From Australia comes Two Jews Walk into a Theatre, directed by celebrated choreographer, Lucy Guerin and featuring Brian Lipson and Gideon Obarzanek, playing their fathers who have come to see a play created by their two sons. Both fathers’ lives have been influenced by the horror of war and oppression, and this affectionate tribute demonstrates how the social and political winds that buffet our families affect us all.

Two Jews Walk into a Theatre
Teatro Nacional D. Maria ll brings By Heart to the Adelaide Festival from Portugal. “This is a really special work.” Healey says. Inspired by the George Steiner quote, “Once ten people know a poem by heart there’s nothing the KGB or the Gestapo can do about it. It will survive” Tiago Rodriguez’s grandmother is going blind. She asks her grandson to help her memorize an entire novel, so that she will have something to read in her mind when she is blind. By Heart is a wonderful personal story about the importance of handing things down. Ten volunteers are chosen from the audience to learn a poet by heart by the end of the performance.

It would be a gross misconception to believe that the festival is laden with works relentlessly exposing serious social issues and global conflicts. It is the role of theatre to hold the mirror up to nature and Healey is adamant that the role of the festival should be” to present seventeen days of not only entertainment but ideas. A theatre or performance environment is a space in which you’re not plugged in online, or hopefully not spending ninety minutes with your head down looking at your screen.

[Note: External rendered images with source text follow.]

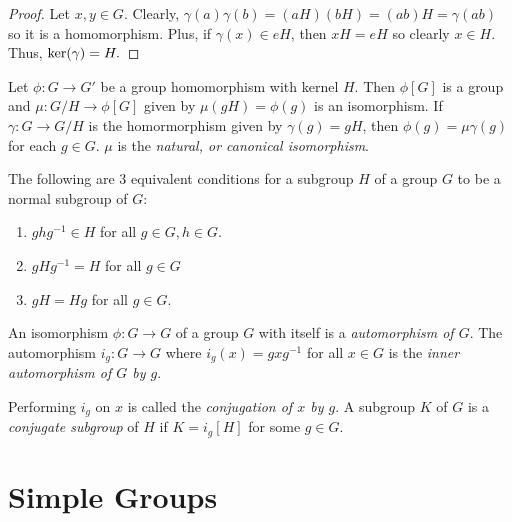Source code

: \begin{proof}
    Let $x,y \in G$. Clearly, $\gamma(a)\gamma(b)=(aH)(bH)=(ab)H=\gamma(ab)$ so it is a homomorphism. Plus, if $\gamma(x) \in eH$, then $xH = eH$ so clearly $x \in H$. Thus, $\operatorname{ker}(\gamma) = H.$ 
\end{proof}
\begin{theorem}
    Let $\phi\colon G\to G'$ be a group homomorphism with kernel $H$. Then $\phi[G]$ is a group and $\mu\colon G/H\to \phi[G]$ given by $\mu(gH) = \phi(g)$ is an isomorphism. If $\gamma\colon G\to G/H$ is the homormorphism given by $\gamma(g) = gH$, then $\phi(g) = \mu\gamma(g)$ for each $g \in G$. $\mu$ is the \emph{natural, or canonical isomorphism}.
\end{theorem}
\begin{theorem}
    The following are 3 equivalent conditions for a subgroup $H$ of a group $G$ to be a normal subgroup of $G$:
    \begin{enumerate}
        \item $ghg^{-1} \in H$ for all $g \in G, h \in G$.
        \item $gHg^{-1} = H$ for all $g \in G$
        \item $gH = Hg$ for all $g \in G$.
    \end{enumerate}
\end{theorem}
\begin{definition}
    An isomorphism $\phi\colon G\to G$ of a group $G$ with itself is a \emph{automorphism of $G$}. The automorphism $i_g\colon G\to G$ where $i_g(x) = gxg^{-1}$ for all $x \in G$ is the \emph{inner automorphism of $G$ by $g$}.
\end{definition}
\begin{definition}
    Performing $i_g$ on $x$ is called the \emph{conjugation of $x$ by $g$}. A subgroup $K$ of $G$ is a \emph{conjugate subgroup} of $H$ if $K = i_g[H]$ for some $g \in G$.
\end{definition}

\section{Simple Groups}

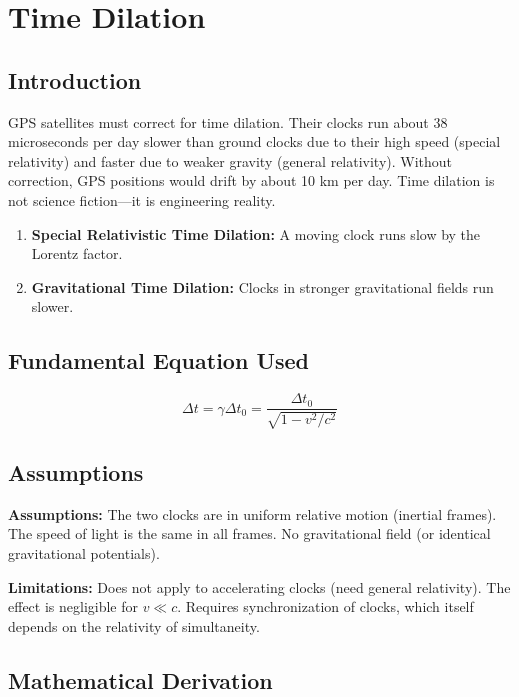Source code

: \chapter{Time Dilation}

\section*{Introduction}

GPS satellites must correct for time dilation. Their clocks run about 38 microseconds per day slower than ground clocks due to their high speed (special relativity) and faster due to weaker gravity (general relativity). Without correction, GPS positions would drift by about 10 km per day. Time dilation is not science fiction---it is engineering reality.

\begin{enumerate}
\item \textbf{Special Relativistic Time Dilation:} A moving clock runs slow by the Lorentz factor.

\item \textbf{Gravitational Time Dilation:} Clocks in stronger gravitational fields run slower.

\end{enumerate}
\section*{Fundamental Equation Used}

\[
\Delta t = \gamma \Delta t_0 = \frac{\Delta t_0}{\sqrt{1 - v^2/c^2}}
\]


\section*{Assumptions}

\textbf{Assumptions:} The two clocks are in uniform relative motion (inertial frames). The speed of light is the same in all frames. No gravitational field (or identical gravitational potentials).


\textbf{Limitations:} Does not apply to accelerating clocks (need general relativity). The effect is negligible for $v \ll c$. Requires synchronization of clocks, which itself depends on the relativity of simultaneity.


\section*{Mathematical Derivation}

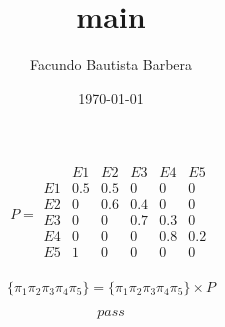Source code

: \documentclass{article}
\title{main}
\author{Facundo Bautista Barbera}
\date{\today}
\begin{document}
\maketitle

$$
	P =
	\begin{array}{c|ccccc}
		   & E1  & E2  & E3  & E4  & E5  \\
		\hline
		E1 & 0.5 & 0.5 & 0   & 0   & 0   \\
		E2 & 0   & 0.6 & 0.4 & 0   & 0   \\
		E3 & 0   & 0   & 0.7 & 0.3 & 0   \\
		E4 & 0   & 0   & 0   & 0.8 & 0.2 \\
		E5 & 1   & 0   & 0   & 0   & 0   \\
	\end{array}
$$


$$
	\{\pi_1 \pi_2 \pi_3 \pi_4 \pi_5\} = \{\pi_1 \pi_2 \pi_3 \pi_4 \pi_5\} \times P
$$

$$
	pass
$$
\end{document}
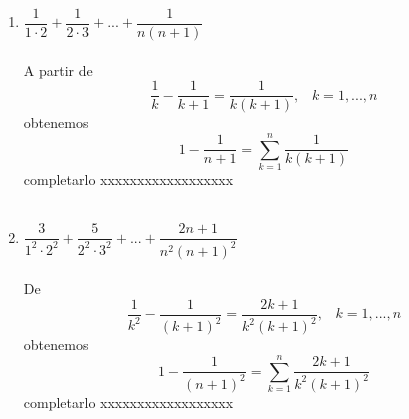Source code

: \begin{enumerate}
\begin{enumerate}[\bfseries (i)]
\item $\dfrac{1}{1 \cdot 2} + \dfrac{1}{2 \cdot 3} + ... + \dfrac{1}{n(n+1)}$\\\\ 
A partir de $$\dfrac{1}{k} - \dfrac{1}{k+1} = \dfrac{1}{k(k+1)}, \; \; \; k=1,...,n$$ obtenemos $$1-\dfrac{1}{n+1} = \displaystyle\sum_{k=1}^n \dfrac{1}{k(k+1)}$$ {\color{green} completarlo xxxxxxxxxxxxxxxxxx}\\\\

\item $\dfrac{3}{1^2 \cdot 2^2} + \dfrac{5}{2^2 \cdot 3^2} + ... + \dfrac{2n +1}{n^2 (n+1)^2}$\\\\
De $$\dfrac{1}{k^2} - \dfrac{1}{(k+1)^2} = \dfrac{2k+1}{k^2(k+1)^2}, \; \; \; k=1,...,n$$ obtenemos $$1-\dfrac{1}{(n+1)^2} = \displaystyle\sum_{k=1}^n \dfrac{2k+1}{k^2(k+1)^2}$$ {\color{green} completarlo xxxxxxxxxxxxxxxxxx} \\\\
\end{enumerate}


\end{enumerate}
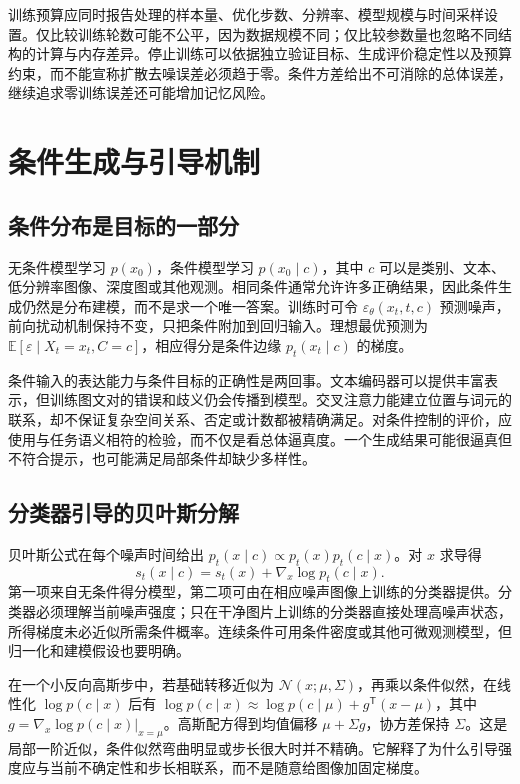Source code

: \documentclass[UTF8,12pt,a4paper,fontset=fandol]{ctexart}
\begin{document}
训练预算应同时报告处理的样本量、优化步数、分辨率、模型规模与时间采样设置。仅比较训练轮数可能不公平，因为数据规模不同；仅比较参数量也忽略不同结构的计算与内存差异。停止训练可以依据独立验证目标、生成评价稳定性以及预算约束，而不能宣称扩散去噪误差必须趋于零。条件方差给出不可消除的总体误差，继续追求零训练误差还可能增加记忆风险。

\section{条件生成与引导机制}
\label{sec:diff-guidance}
\subsection{条件分布是目标的一部分}
无条件模型学习 $p(x_0)$，条件模型学习 $p(x_0\mid c)$，其中 $c$ 可以是类别、文本、低分辨率图像、深度图或其他观测。相同条件通常允许许多正确结果，因此条件生成仍然是分布建模，而不是求一个唯一答案。训练时可令 $\varepsilon_\theta(x_t,t,c)$ 预测噪声，前向扰动机制保持不变，只把条件附加到回归输入。理想最优预测为 $\mathbb E[\varepsilon\mid X_t=x_t,C=c]$，相应得分是条件边缘 $p_t(x_t\mid c)$ 的梯度。

条件输入的表达能力与条件目标的正确性是两回事。文本编码器可以提供丰富表示，但训练图文对的错误和歧义仍会传播到模型。交叉注意力能建立位置与词元的联系，却不保证复杂空间关系、否定或计数都被精确满足。对条件控制的评价，应使用与任务语义相符的检验，而不仅是看总体逼真度。一个生成结果可能很逼真但不符合提示，也可能满足局部条件却缺少多样性。

\subsection{分类器引导的贝叶斯分解}
贝叶斯公式在每个噪声时间给出 $p_t(x\mid c)\propto p_t(x)p_t(c\mid x)$。对 $x$ 求导得
\begin{equation}
 s_t(x\mid c)=s_t(x)+\nabla_x\log p_t(c\mid x).
 \label{eq:diff-classifier-guidance}
\end{equation}
第一项来自无条件得分模型，第二项可由在相应噪声图像上训练的分类器提供。分类器必须理解当前噪声强度；只在干净图片上训练的分类器直接处理高噪声状态，所得梯度未必近似所需条件概率。连续条件可用条件密度或其他可微观测模型，但归一化和建模假设也要明确。

在一个小反向高斯步中，若基础转移近似为 $\mathcal N(x;\mu,\Sigma)$，再乘以条件似然，在线性化 $\log p(c\mid x)$ 后有 $\log p(c\mid x)\approx\log p(c\mid\mu)+g^\mathsf T(x-\mu)$，其中 $g=\nabla_x\log p(c\mid x)|_{x=\mu}$。高斯配方得到均值偏移 $\mu+\Sigma g$，协方差保持 $\Sigma$。这是局部一阶近似，条件似然弯曲明显或步长很大时并不精确。它解释了为什么引导强度应与当前不确定性和步长相联系，而不是随意给图像加固定梯度。
\end{document}

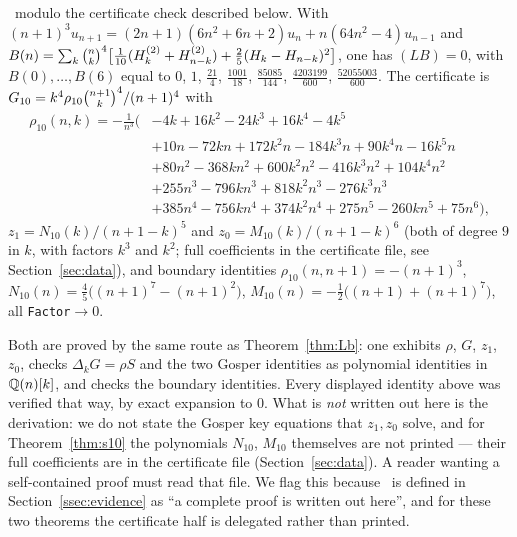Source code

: \begin{theorem}[$s_{10}=\sum_k\bin nk^4$]\label{thm:s10}
\Proved\ modulo the certificate check described below.
With $(n+1)^3u_{n+1}=(2n+1)(6n^2+6n+2)u_n+n(64n^2-4)u_{n-1}$ and
$B(n)=\sum_k\bin nk^4\bigl[\tfrac1{10}(\HH2k+\HH2{n-k})+\tfrac25(H_k-H_{n-k})^2\bigr]$,
one has $(LB)=0$, with $B(0),\dots,B(6)$ equal to
$0$, $1$, $\tfrac{21}4$, $\tfrac{1001}{18}$, $\tfrac{85085}{144}$,
$\tfrac{4203199}{600}$, $\tfrac{52055003}{600}$.
The certificate is $G_{10}=k^4\rho_{10}\bin{n+1}k^4/(n+1)^4$ with
{\small
\begin{align*}
 \rho_{10}(n,k)=-\tfrac1{n^3}\bigl(&-4k+16k^2-24k^3+16k^4-4k^5\\
 &+10n-72kn+172k^2n-184k^3n+90k^4n-16k^5n\\
 &+80n^2-368kn^2+600k^2n^2-416k^3n^2+104k^4n^2\\
 &+255n^3-796kn^3+818k^2n^3-276k^3n^3\\
 &+385n^4-756kn^4+374k^2n^4+275n^5-260kn^5+75n^6\bigr),
\end{align*}}
$z_1=N_{10}(k)/(n+1-k)^5$ and $z_0=M_{10}(k)/(n+1-k)^6$ (both of degree $9$ in $k$, with
factors $k^3$ and $k^2$; full coefficients in the certificate file, see
Section~\ref{sec:data}), and boundary identities $\rho_{10}(n,n+1)=-(n+1)^3$,
$N_{10}(n)=\tfrac45\bigl((n+1)^7-(n+1)^2\bigr)$,
$M_{10}(n)=-\tfrac12\bigl((n+1)+(n+1)^7\bigr)$, all \texttt{Factor}$\to0$.
\end{theorem}

\begin{remark}\label{rem:certstatus}
Both are proved by the same route as Theorem~\ref{thm:Lb}: one exhibits $\rho$, $G$,
$z_1$, $z_0$, checks $\Delta_k G=\rho S$ and the two Gosper identities as polynomial identities
in $\Q(n)[k]$, and checks the boundary identities. Every displayed identity above was verified
that way, by exact expansion to $0$. What is \emph{not} written out here is the derivation: we
do not state the Gosper key equations that $z_1,z_0$ solve, and for Theorem~\ref{thm:s10} the
polynomials $N_{10}$, $M_{10}$ themselves are not printed --- their full coefficients are in the
certificate file (Section~\ref{sec:data}). A reader wanting a self-contained proof must read
that file. We flag this because \Proved\ is defined in Section~\ref{ssec:evidence} as ``a
complete proof is written out here'', and for these two theorems the certificate half is
delegated rather than printed.
\end{remark}

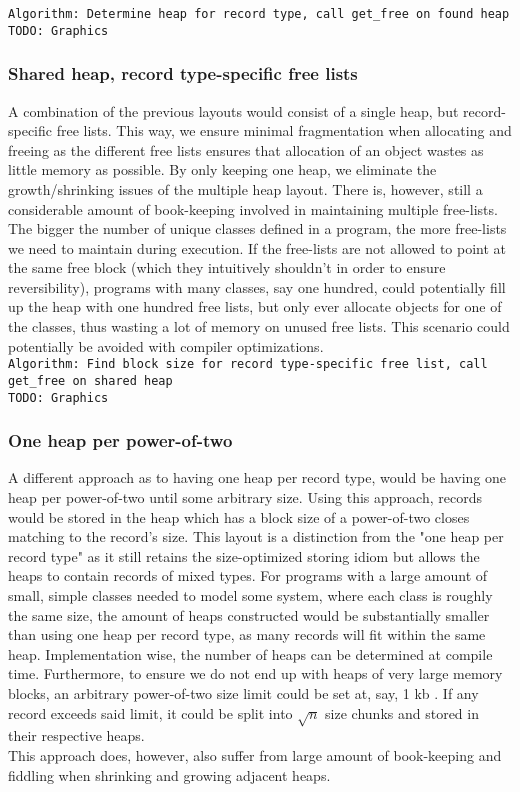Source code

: \texttt{Algorithm: Determine heap for record type, call get\_free on found heap}\\

\texttt{TODO: Graphics}

\subsubsection{Shared heap, record type-specific free lists}
A combination of the previous layouts would consist of a single heap, but record-specific free lists. This way, we ensure minimal fragmentation when allocating and freeing as the different free lists ensures that allocation of an object wastes as little memory as possible. By only keeping one heap, we eliminate the growth/shrinking issues of the multiple heap layout. There is, however, still a considerable amount of book-keeping involved in maintaining multiple free-lists. The bigger the number of unique classes defined in a program, the more free-lists we need to maintain during execution. If the free-lists are not allowed to point at the same free block (which they intuitively shouldn't in order to ensure reversibility), programs with many classes, say one hundred, could potentially fill up the heap with one hundred free lists, but only ever allocate objects for one of the classes, thus wasting a lot of memory on unused free lists. This scenario could potentially be avoided with compiler optimizations.\\

\texttt{Algorithm: Find block size for record type-specific free list, call get\_free on shared heap}\\

\texttt{TODO: Graphics}

\subsubsection{One heap per power-of-two}
A different approach as to having one heap per record type, would be having one heap per power-of-two until some arbitrary size. Using this approach, records would be stored in the heap which has a block size of a power-of-two closes matching to the record's size. This layout is a distinction from the "one heap per record type" as it still retains the size-optimized storing idiom but allows the heaps to contain records of mixed types. For programs with a large amount of small, simple classes needed to model some system, where each class is roughly the same size, the amount of heaps constructed would be substantially smaller than using one heap per record type, as many records will fit within the same heap. Implementation wise, the number of heaps can be determined at compile time. Furthermore, to ensure we do not end up with heaps of very large memory blocks, an arbitrary power-of-two size limit could be set at, say, 1 kb . If any record exceeds said limit, it could be split into $\sqrt{n}$ size chunks and stored in their respective heaps.\\
This approach does, however, also suffer from large amount of book-keeping and fiddling when shrinking and growing adjacent heaps.\\

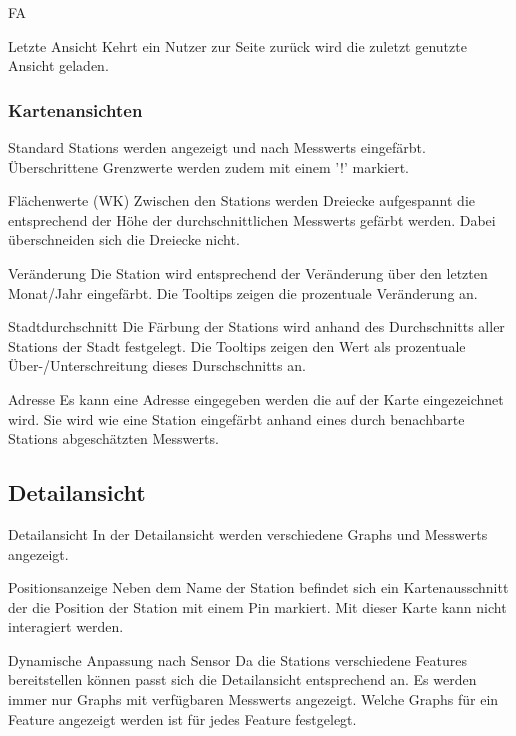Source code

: \begin{Kriterien}{FA}
 \item[Letzte Ansicht]
  Kehrt ein Nutzer zur Seite zurück wird die zuletzt genutzte Ansicht geladen.

 \subsubsection*{Kartenansichten}

 \item[Standard]
  \glspl{Station} werden angezeigt und nach \glspl{Messwert} eingefärbt. 
  Überschrittene Grenzwerte werden zudem mit einem '!' markiert.

 \item[Flächenwerte (WK)]
   Zwischen den \glspl{Station} werden Dreiecke aufgespannt die entsprechend der Höhe der durchschnittlichen \glspl{Messwert} gefärbt werden.
   Dabei überschneiden sich die Dreiecke nicht.

 \item[Veränderung]
   Die \gls{Station} wird entsprechend der Veränderung über den letzten Monat/Jahr eingefärbt.
   Die \glspl{Tooltip} zeigen die prozentuale Veränderung an.

 \item[Stadtdurchschnitt]
  Die Färbung der \glspl{Station} wird anhand des Durchschnitts aller \glspl{Station} der Stadt festgelegt.
  Die \glspl{Tooltip} zeigen den Wert als prozentuale Über-/Unterschreitung dieses Durschschnitts an. 

 \item[Adresse]
   Es kann eine Adresse eingegeben werden die auf der Karte eingezeichnet wird.
   Sie wird wie eine \gls{Station} eingefärbt anhand eines durch benachbarte \glspl{Station} abgeschätzten \gls{Messwert}s.

\subsection{Detailansicht}

 \item[Detailansicht]
   In der Detailansicht werden verschiedene \glspl{Graph} und \glspl{Messwert} angezeigt. 

 \item[Positionsanzeige]
  Neben dem Name der \gls{Station} befindet sich ein Kartenausschnitt der die Position der \gls{Station} mit einem \gls{Pin} markiert.
  Mit dieser Karte kann nicht interagiert werden.

 \item[Dynamische Anpassung nach Sensor]
   Da die \glspl{Station} verschiedene \glspl{Feature} bereitstellen können passt sich die Detailansicht entsprechend an.
   Es werden immer nur \glspl{Graph} mit verfügbaren \glspl{Messwert} angezeigt.
   Welche \glspl{Graph} für ein \gls{Feature} angezeigt werden ist für jedes \gls{Feature} festgelegt.


\end{Kriterien}
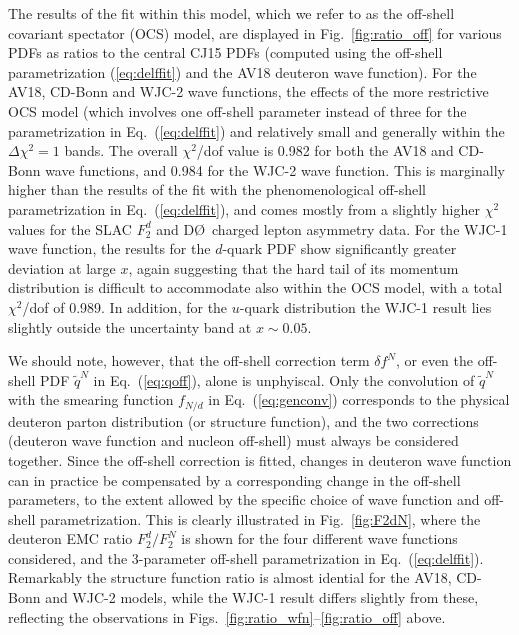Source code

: \documentclass[aps,prd,amsmath,preprint]{revtex4}
\begin{document}
The results of the fit within this model, which we refer to as
the off-shell covariant spectator (OCS) model, are displayed in
Fig.~\ref{fig:ratio_off} for various PDFs as ratios to the
central CJ15 PDFs (computed using the off-shell parametrization
(\ref{eq:delffit}) and the AV18 deuteron wave function).
For the AV18, CD-Bonn and WJC-2 wave functions, the effects of
the more restrictive OCS model (which involves one off-shell
parameter instead of three for the parametrization in
Eq.~(\ref{eq:delffit}) and relatively small and generally
within the $\Delta\chi^2=1$ bands.
The overall $\chi^2$/dof value is 0.982 for both the AV18 and
CD-Bonn wave functions, and 0.984 for the WJC-2 wave function.
This is marginally higher than the results of the fit with the
phenomenological off-shell parametrization in Eq.~(\ref{eq:delffit}),
and comes mostly from a slightly higher $\chi^2$ values for the
SLAC $F_2^d$ and D\O\ charged lepton asymmetry data.
%
For the WJC-1 wave function, the results for the $d$-quark PDF
show significantly greater deviation at large $x$, again
suggesting that the hard tail of its momentum distribution
is difficult to accommodate also within the OCS model,
with a total $\chi^2$/dof of 0.989.
In addition, for the $u$-quark distribution the WJC-1 result
lies slightly outside the uncertainty band at $x \sim 0.05$.


We should note, however, that the off-shell correction term
$\delta f^N$, or even the off-shell PDF $\widetilde{q}^N$ in
Eq.~(\ref{eq:qoff}), alone is unphyiscal.  Only the convolution
of $\widetilde{q}^N$ with the smearing function $f_{N/d}$ in
Eq.~(\ref{eq:genconv}) corresponds to the physical deuteron
parton distribution (or structure function), and the two
corrections (deuteron wave function and nucleon off-shell)
must always be considered together.
Since the off-shell correction is fitted, changes in deuteron
wave function can in practice be compensated by a corresponding
change in the off-shell parameters, to the extent allowed by the
specific choice of wave function and off-shell parametrization.
This is clearly illustrated in Fig.~\ref{fig:F2dN}, where the
deuteron EMC ratio $F_2^d/F_2^N$ is shown for the four different
wave functions considered, and the 3-parameter off-shell
parametrization in Eq.~(\ref{eq:delffit}).
Remarkably the structure function ratio is almost idential for
the AV18, CD-Bonn and WJC-2 models, while the WJC-1 result
differs slightly from these, reflecting the observations in
Figs.~\ref{fig:ratio_wfn}--\ref{fig:ratio_off} above.
\end{document}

You’re engaged with everyone else in that audience in the one place at the one time with the performers to be entertained absolutely but to reflect on and have new perspectives on whatever the current or universal issue on the stage is be it Uncle Vanya from La Mama UlsterAmerican from Scotland.” Or perhaps Carmen from Germany, Two Feet from Meryl Tankard, Robyn Archer, Tim Minchin or Ben Quilty. And don’t forget Barry Kosky’s production of The Magic Flute from the Komische Oper in Berlin.

The Magic Flute
A look at the programme presents a staggering diversity of artforms and artists from countries around the world. Many will be in Adelaide only, which offers a rare opportunity to see the best the world has to offer at the leading arts festival in the Southern Hemisphere.

Finally, I ask Healey which weekend she would recommend for those coming from afar. “The opening weekend is an absolute knockout” she replies . “The middle weekend with Carmen and WOMAD is unbeatable and then there’s Camille doing Nick Cave and late night in the Cathedral in the final weekend. “ It’s really impossible” she says bursting into laughter.
Go online, check out the programme and work out the best experience for you. You won’t be disappointed.